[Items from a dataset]
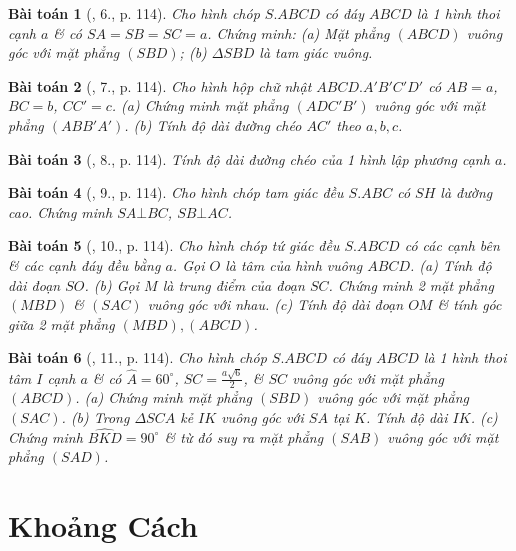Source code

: \documentclass{article}
\numberwithin{equation}{section}
\newtheorem{baitoan}{Bài toán}
\begin{document}
\begin{baitoan}[\cite{SGK_Toan_11_hinh_hoc_co_ban}, 6., p. 114]
	Cho hình chóp $S.ABCD$ có đáy $ABCD$ là 1 hình thoi cạnh $a$ \& có $SA = SB = SC = a$. Chứng minh: (a) Mặt phẳng $(ABCD)$ vuông góc với mặt phẳng $(SBD)$; (b) $\Delta SBD$ là tam giác vuông.
\end{baitoan}

\begin{baitoan}[\cite{SGK_Toan_11_hinh_hoc_co_ban}, 7., p. 114]
	Cho hình hộp chữ nhật $ABCD.A'B'C'D'$ có $AB = a$, $BC = b$, $CC' = c$. (a) Chứng minh mặt phẳng $(ADC'B')$ vuông góc với mặt phẳng $(ABB'A')$. (b) Tính độ dài đường chéo $AC'$ theo $a,b,c$.
\end{baitoan}

\begin{baitoan}[\cite{SGK_Toan_11_hinh_hoc_co_ban}, 8., p. 114]
	Tính độ dài đường chéo của 1 hình lập phương cạnh $a$.
\end{baitoan}

\begin{baitoan}[\cite{SGK_Toan_11_hinh_hoc_co_ban}, 9., p. 114]
	Cho hình chóp tam giác đều $S.ABC$ có $SH$ là đường cao. Chứng minh $SA\bot BC$, $SB\bot AC$.
\end{baitoan}

\begin{baitoan}[\cite{SGK_Toan_11_hinh_hoc_co_ban}, 10., p. 114]
	Cho hình chóp tứ giác đều $S.ABCD$ có các cạnh bên \& các cạnh đáy đều bằng $a$. Gọi $O$ là tâm của hình vuông $ABCD$. (a) Tính độ dài đoạn $SO$. (b) Gọi $M$ là trung điểm của đoạn $SC$. Chứng minh 2 mặt phẳng $(MBD)$ \& $(SAC)$ vuông góc với nhau. (c) Tính độ dài đoạn $OM$ \& tính góc giữa 2 mặt phẳng $(MBD),(ABCD)$.
\end{baitoan}

\begin{baitoan}[\cite{SGK_Toan_11_hinh_hoc_co_ban}, 11., p. 114]
	Cho hình chóp $S.ABCD$ có đáy $ABCD$ là 1 hình thoi tâm $I$ cạnh $a$ \& có $\widehat{A} = 60^\circ$, $SC = \frac{a\sqrt{6}}{2}$, \& $SC$ vuông góc với mặt phẳng $(ABCD)$. (a) Chứng minh mặt phẳng $(SBD)$ vuông góc với mặt phẳng $(SAC)$. (b) Trong $\Delta SCA$ kẻ $IK$ vuông góc với $SA$ tại $K$. Tính độ dài $IK$. (c) Chứng minh $\widehat{BKD} = 90^\circ$ \& từ đó suy ra mặt phẳng $(SAB)$ vuông góc với mặt phẳng $(SAD)$.
\end{baitoan}


\section{Khoảng Cách}


\printbibliography[heading=bibintoc]
	
\end{document}
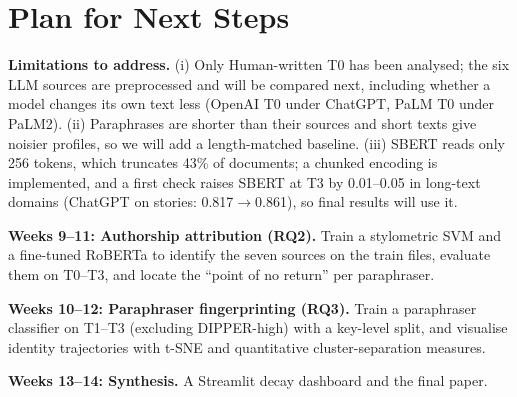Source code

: \section{Plan for Next Steps}

\noindent\textbf{Limitations to address.} (i) Only Human-written T0 has been analysed; the six
LLM sources are preprocessed and will be compared next, including whether a model changes its
own text less (OpenAI T0 under ChatGPT, PaLM T0 under PaLM2). (ii) Paraphrases are shorter than
their sources and short texts give noisier profiles, so we will add a length-matched baseline.
(iii) SBERT reads only 256 tokens, which truncates 43\% of documents; a chunked encoding is
implemented, and a first check raises SBERT at T3 by 0.01--0.05 in long-text domains (ChatGPT on
stories: 0.817$\to$0.861), so final results will use it.

\noindent\textbf{Weeks 9--11: Authorship attribution (RQ2).} Train a stylometric SVM and a
fine-tuned RoBERTa to identify the seven sources on the train files, evaluate them on T0--T3, and
locate the ``point of no return'' per paraphraser.

\noindent\textbf{Weeks 10--12: Paraphraser fingerprinting (RQ3).} Train a paraphraser classifier
on T1--T3 (excluding DIPPER-high) with a key-level split, and visualise identity trajectories with
t-SNE and quantitative cluster-separation measures.

\noindent\textbf{Weeks 13--14: Synthesis.} A Streamlit decay dashboard and the final paper.

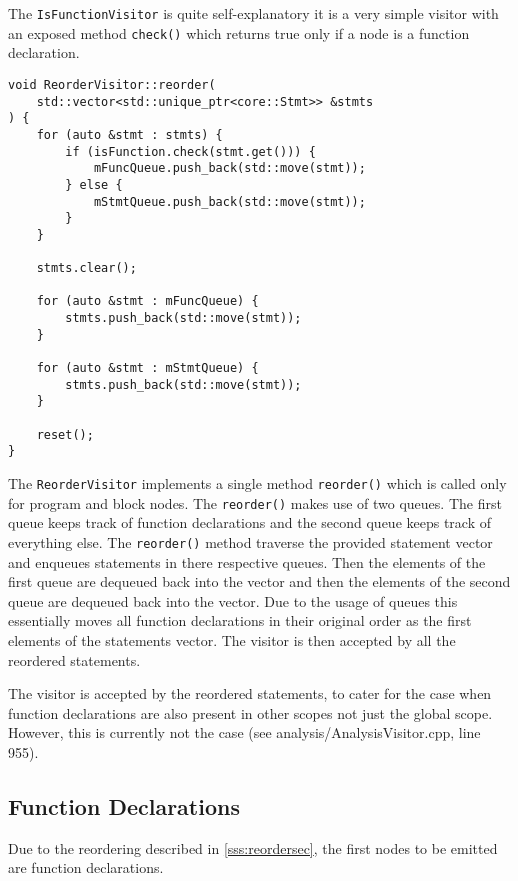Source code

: The \texttt{IsFunctionVisitor} is quite self-explanatory it is a
very simple visitor with an exposed method \texttt{check()}
which returns true only if a node is a function declaration.

\begin{lstlisting}[caption={The \texttt{reorder()} method in the
\texttt{ReorderVisitor} class (preprocess/ReorderVisitor.cpp)}]
void ReorderVisitor::reorder(
    std::vector<std::unique_ptr<core::Stmt>> &stmts
) {
    for (auto &stmt : stmts) {
        if (isFunction.check(stmt.get())) {
            mFuncQueue.push_back(std::move(stmt));
        } else {
            mStmtQueue.push_back(std::move(stmt));
        }
    }

    stmts.clear();

    for (auto &stmt : mFuncQueue) {
        stmts.push_back(std::move(stmt));
    }

    for (auto &stmt : mStmtQueue) {
        stmts.push_back(std::move(stmt));
    }

    reset();
}
\end{lstlisting}

The \texttt{ReorderVisitor} implements a single method
\texttt{reorder()} which is called only for program and block
nodes. The \texttt{reorder()} makes use of two queues. The first
queue keeps track of function declarations and the second queue
keeps track of everything else. The \texttt{reorder()} method
traverse the provided statement vector and enqueues statements
in there respective queues. Then the elements of the first queue
are dequeued back into the vector and then the elements of the
second queue are dequeued back into the vector. Due to the usage
of queues this essentially moves all function declarations in
their original order as the first elements of the statements
vector. The visitor is then accepted by all the reordered
statements.

\begin{note}
The visitor is accepted by the reordered statements, to cater
for the case when function declarations are also present in
other scopes not just the global scope. However, this is
currently not the case (see analysis/AnalysisVisitor.cpp, line
955).
\end{note}

\subsection{Function Declarations}

Due to the reordering described in \ref{sss:reordersec}, the
first nodes to be emitted are function declarations.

**DESCRIPTION OF THE TASK**
Answer with the count alone: how many lines in the data above have "final" in them?

**THE ANSWER**
2